A variation of this circuit can be used to protect the modulation transformer (and also serve as an overmodulation indicator):  change the resistor to a value equal to the class-C final amplifier modulating impedance (Vp/Ip), and return the resistor as shown to ground instead of to B+.  That way, if the final amplifier is overmodulated by driving the plate voltage into the negative, the diode conducts and places the resistor in the circuit to maintain the load impedance on the modulation transformer during the negative part of the cycle until the PA plate voltage returns to the positive range, and the modulation transformer is not operating over part of the audio cycle with no load, which can be death to a modulation transformer.  This scheme will not affect the modulated waveform, but will guarantee that the modulation transformer is looking into a proper load even if overmodulation in the negative direction occurs.  Use a M-V rectifier tube like the 866-A as the diode, and you have a nice overmodulation indicatior, as the tube will flash blue inside whenever the PA plate is driven negative.

Whether using single diode negative cycle loading or the three-diode 'ultramodulation' circuit, there is a fallacy to the whole concept of attenuating the negative half of the audio cycle of the modulating signal.  Firstly, part of your expensive-to-produce audio is being rectified and converted into DC which is dissipated to heat up a resistor.  The waveform, which otherwise might be a sinewave, becomes distorted.  This circuit essentially converts it into a controlled-carrier AM signal with significant even harmonic distortion added to the audio.  With ultramodulation, the measured plate current and plate voltage actually rise with modulation as measured on a DC ammeter and voltmeter.  The upward kick of the final amplifier plate current, the brightening of the colour on the PA tube plates, the extended positive peaks of the waveform that appear on the envelope pattern of the scope, and the increased upward kick of a thermocouple rf ammeter in the antenna feedline might look good and stroke the ego, but do not result in increased intelligibility or loudness of the audio.  The extra input and output power you see are composed largely of spurious  distortion products.  Precisely the same effect could be produced with conventional controlled-carrier modulation and carefully produced pre-distortion of the audio signal fed into the modulator.

There is no need to deliberately distort the audio waveform with diodes and resistors  to take advantage of extended positive peaks.
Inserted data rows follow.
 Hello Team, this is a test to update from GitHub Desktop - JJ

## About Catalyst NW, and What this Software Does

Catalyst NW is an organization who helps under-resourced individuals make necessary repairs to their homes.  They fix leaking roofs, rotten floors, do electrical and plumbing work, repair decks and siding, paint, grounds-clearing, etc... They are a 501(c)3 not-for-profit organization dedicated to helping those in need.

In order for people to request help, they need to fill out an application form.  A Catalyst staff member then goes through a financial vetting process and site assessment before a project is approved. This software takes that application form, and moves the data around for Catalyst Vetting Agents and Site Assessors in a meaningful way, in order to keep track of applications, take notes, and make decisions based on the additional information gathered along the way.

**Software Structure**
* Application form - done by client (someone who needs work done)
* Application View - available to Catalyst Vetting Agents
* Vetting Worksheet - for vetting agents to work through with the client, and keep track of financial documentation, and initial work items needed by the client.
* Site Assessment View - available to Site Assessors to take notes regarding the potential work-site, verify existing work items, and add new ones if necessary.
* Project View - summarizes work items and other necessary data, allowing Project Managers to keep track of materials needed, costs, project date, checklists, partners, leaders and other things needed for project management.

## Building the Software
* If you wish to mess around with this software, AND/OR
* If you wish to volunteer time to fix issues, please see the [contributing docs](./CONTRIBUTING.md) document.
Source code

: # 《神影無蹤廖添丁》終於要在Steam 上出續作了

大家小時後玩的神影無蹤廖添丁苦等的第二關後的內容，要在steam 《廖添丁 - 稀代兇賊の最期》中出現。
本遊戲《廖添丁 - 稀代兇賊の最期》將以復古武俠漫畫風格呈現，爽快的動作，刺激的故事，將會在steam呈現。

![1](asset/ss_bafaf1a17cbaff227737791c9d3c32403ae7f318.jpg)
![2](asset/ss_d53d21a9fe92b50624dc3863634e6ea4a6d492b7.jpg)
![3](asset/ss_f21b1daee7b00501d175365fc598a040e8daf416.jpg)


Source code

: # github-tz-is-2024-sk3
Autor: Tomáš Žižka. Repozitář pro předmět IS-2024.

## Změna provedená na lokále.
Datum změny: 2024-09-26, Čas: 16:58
First of all, the modulator must be capable of generating enough undistorted audio power to allow for positive modulation peaks beyond 100% - the rate increases as the square of the modulation percentage.  In other words, it takes four times as much audio power to modulate 200% positive as it does to modulate 100%.  So the first requirement is to install an extra beefy modulator for the power level of the final.  Secondly, make sure that the entire audio chain has as low distortion as possible.  The audio response capability of the system should be at least one octave above and below the audio frequency range you intend to transmit.

Most human voices naturally have a distinct asymmetry to the audio waveform.  So  once the two requirements as stated above are satisfied, it is a simple matter of phasing the audio so that that the peak with the greater amplitude extends in the positive direction.

I don't know what calculating p.e.p. has to do with this topic, but... well here's my opinion of p.e.p.:

http://www.youtube.com/watch?v=WxmUKVrT0iI

It's far easier to contorl peak, negative, positive or both at the line level portion of the audio system. Other than for some sort of ultimate mod tranny protection, I see little use for such high-level schemes.

Hi !

The single diode "loading" type of circuit assumes a modulator with plenty of internal resistance (loss).  The perfect modulator is an ideal voltage source - being a source which will deliver the requested voltage into any load.  The voltage output is unaffected by the load (and by extension, will supply infinite current).  Of course, this is not practically achievable, however it is possible to come fairly close.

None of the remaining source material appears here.